Let’s quickly outline a few important considerations in developing banners:

  1. Targeting
  2. Relevancy
  3. Conciseness
  4. Recall optimized
  5. Simplicity

The banner as it appears below breaks nearly every rule.

banner-ad5

1. Targeting: This display ad may or may not have been behaviorally targeted as I was logged in when I received the impression and I do remember searching within the network categorically in the past month or so. The jury is out.

2. Relevancy: The banner has very little (if any) design cues taken from the destination (below). The segue from the call to action on the banner to the site content is slightly loose. Though the facts are in clear above the fold sight, it seems like a more relevant lander would be the Myths vs. Facts page or a hybrid that takes a user’s thought process from the call to action “click here to get the facts…” to the site’s actionable content (they have a quiz and a download).

banner-screenshot1

3. Conciseness: Wow, let’s have a stab at paraphrasing here, folks. I understand that the Feds may play a role in what can and can’t be said in marketing collateral for this particular sector, but there is most likely no reason to have an eight-phrase call to action. Remember our previous 1/20th of a second judgement period? This lengthiness in messaging, lack of banner mobility (the messaging fades in and is the only such movement), and diuretic call to action make this a highly inconcise banner ad.

4. Recall Optimized: Marketing Sherpa has reported that the ideal frame format to drive brand recall is to alternate strictly branded slides between messaging elements. I tend to agree with the Sherpa quite frequently, as do tests and experiments. In this instance, we have no bold and visible logo; no theme connection or relevancy between banner and landing page; nor is the image of a scale consistent with the site. Our sole recall optimization point is that in the unlikely circumstance that a user is driven to search ‘high fructose corn syrup’ after viewing this banner, they will be grabbed by a paid sweetsurprise.com ad sitting in the #1 spot.

5. Simplicity: Simplicity really refers to the ability to convey your message in a limited character count or effectively with images. This banner misses the mark. It’s important to remember that unless you are a monster brand with a great reputation, you have not earned enough credibility to make your content desirable to the general population. Once you’ve paraphrased your original messaging, take another read-through and clip some more. Sometimes you can even risk being grammatically questionable and still be well within best practices for effective banner creation. It’s very important to remember that it is typically not the most creative banner messaging that performs best; more often than not it may simply be the most obvious.
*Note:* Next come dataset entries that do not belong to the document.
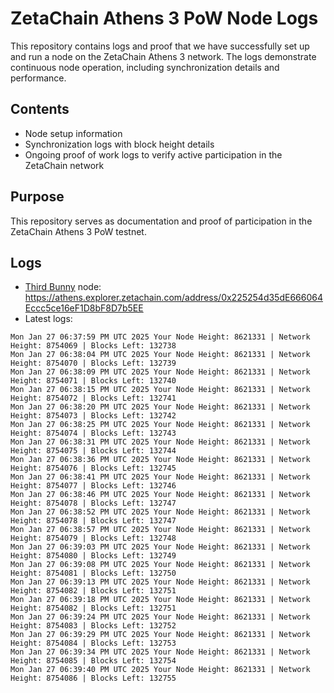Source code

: # ZetaChain Athens 3 PoW Node Logs
This repository contains logs and proof that we have successfully set up and run a node on the ZetaChain Athens 3 network. The logs demonstrate continuous node operation, including synchronization details and performance.

## Contents
- Node setup information
- Synchronization logs with block height details
- Ongoing proof of work logs to verify active participation in the ZetaChain network

## Purpose
This repository serves as documentation and proof of participation in the ZetaChain Athens 3 PoW testnet.

## Logs

- [Third Bunny](https://thirdbunny.xyz/) node: https://athens.explorer.zetachain.com/address/0x225254d35dE666064Eccc5ce16eF1D8bF8D7b5EE
- Latest logs:
```
Mon Jan 27 06:37:59 PM UTC 2025 Your Node Height: 8621331 | Network Height: 8754069 | Blocks Left: 132738
Mon Jan 27 06:38:04 PM UTC 2025 Your Node Height: 8621331 | Network Height: 8754070 | Blocks Left: 132739
Mon Jan 27 06:38:09 PM UTC 2025 Your Node Height: 8621331 | Network Height: 8754071 | Blocks Left: 132740
Mon Jan 27 06:38:15 PM UTC 2025 Your Node Height: 8621331 | Network Height: 8754072 | Blocks Left: 132741
Mon Jan 27 06:38:20 PM UTC 2025 Your Node Height: 8621331 | Network Height: 8754073 | Blocks Left: 132742
Mon Jan 27 06:38:25 PM UTC 2025 Your Node Height: 8621331 | Network Height: 8754074 | Blocks Left: 132743
Mon Jan 27 06:38:31 PM UTC 2025 Your Node Height: 8621331 | Network Height: 8754075 | Blocks Left: 132744
Mon Jan 27 06:38:36 PM UTC 2025 Your Node Height: 8621331 | Network Height: 8754076 | Blocks Left: 132745
Mon Jan 27 06:38:41 PM UTC 2025 Your Node Height: 8621331 | Network Height: 8754077 | Blocks Left: 132746
Mon Jan 27 06:38:46 PM UTC 2025 Your Node Height: 8621331 | Network Height: 8754078 | Blocks Left: 132747
Mon Jan 27 06:38:52 PM UTC 2025 Your Node Height: 8621331 | Network Height: 8754078 | Blocks Left: 132747
Mon Jan 27 06:38:57 PM UTC 2025 Your Node Height: 8621331 | Network Height: 8754079 | Blocks Left: 132748
Mon Jan 27 06:39:03 PM UTC 2025 Your Node Height: 8621331 | Network Height: 8754080 | Blocks Left: 132749
Mon Jan 27 06:39:08 PM UTC 2025 Your Node Height: 8621331 | Network Height: 8754081 | Blocks Left: 132750
Mon Jan 27 06:39:13 PM UTC 2025 Your Node Height: 8621331 | Network Height: 8754082 | Blocks Left: 132751
Mon Jan 27 06:39:18 PM UTC 2025 Your Node Height: 8621331 | Network Height: 8754082 | Blocks Left: 132751
Mon Jan 27 06:39:24 PM UTC 2025 Your Node Height: 8621331 | Network Height: 8754083 | Blocks Left: 132752
Mon Jan 27 06:39:29 PM UTC 2025 Your Node Height: 8621331 | Network Height: 8754084 | Blocks Left: 132753
Mon Jan 27 06:39:34 PM UTC 2025 Your Node Height: 8621331 | Network Height: 8754085 | Blocks Left: 132754
Mon Jan 27 06:39:40 PM UTC 2025 Your Node Height: 8621331 | Network Height: 8754086 | Blocks Left: 132755
```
This is a terrific example. The below banner is as concise, simplistic, recall-optimized ad (try searching for ‘mini sirloin burger’ and note the well-sized logo). The call to action is so simple and creative that it is frightening.

mini sirloin burger

And frankly the worst thing you can do is allow chop-shop affiliates to butcher your brand with poor grammar or misrepresentations (see below). Keep your brand standards and guidelines underneath your pillow at night; it should have drool stains. If engaging in affiliate marketing make sure that you are being represented with dignity, for crying out loud.

banner-ad7

Banner advertising is far from being a lost form of online media. The perception of banners being an ineffective means of delivering a message comes from an explicable misaligned set of goals, tracking, and judgment in developing goals and performance indicators. The only death in the banner family is the click-through-rate as a means of gauging total campaign performance. With a proper creative audit for consistency, simplicity, and integrated relevancy, you too can have a Jim dandy of a banner strategy to compliment your marketing mix.